• _RECORDS TO USE_:

========

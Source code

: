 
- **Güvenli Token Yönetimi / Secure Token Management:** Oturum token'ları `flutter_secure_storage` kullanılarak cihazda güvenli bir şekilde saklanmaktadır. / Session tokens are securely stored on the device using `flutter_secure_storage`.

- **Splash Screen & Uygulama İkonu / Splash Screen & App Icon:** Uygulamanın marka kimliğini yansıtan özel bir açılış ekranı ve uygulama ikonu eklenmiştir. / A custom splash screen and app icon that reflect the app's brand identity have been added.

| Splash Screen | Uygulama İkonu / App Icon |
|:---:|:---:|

========

• _WHAT YOU SHOULD DO_:
Report every line of the entries that carries the word "Uygulama".

• _WORKED SOLUTION_:
- **Splash Screen & Uygulama İkonu / Splash Screen & App Icon:** Uygulamanın marka kimliğini yansıtan özel bir açılış ekranı ve uygulama ikonu eklenmiştir. / A custom splash screen and app icon that reflect the app's brand identity have been added.
| Splash Screen | Uygulama İkonu / App Icon |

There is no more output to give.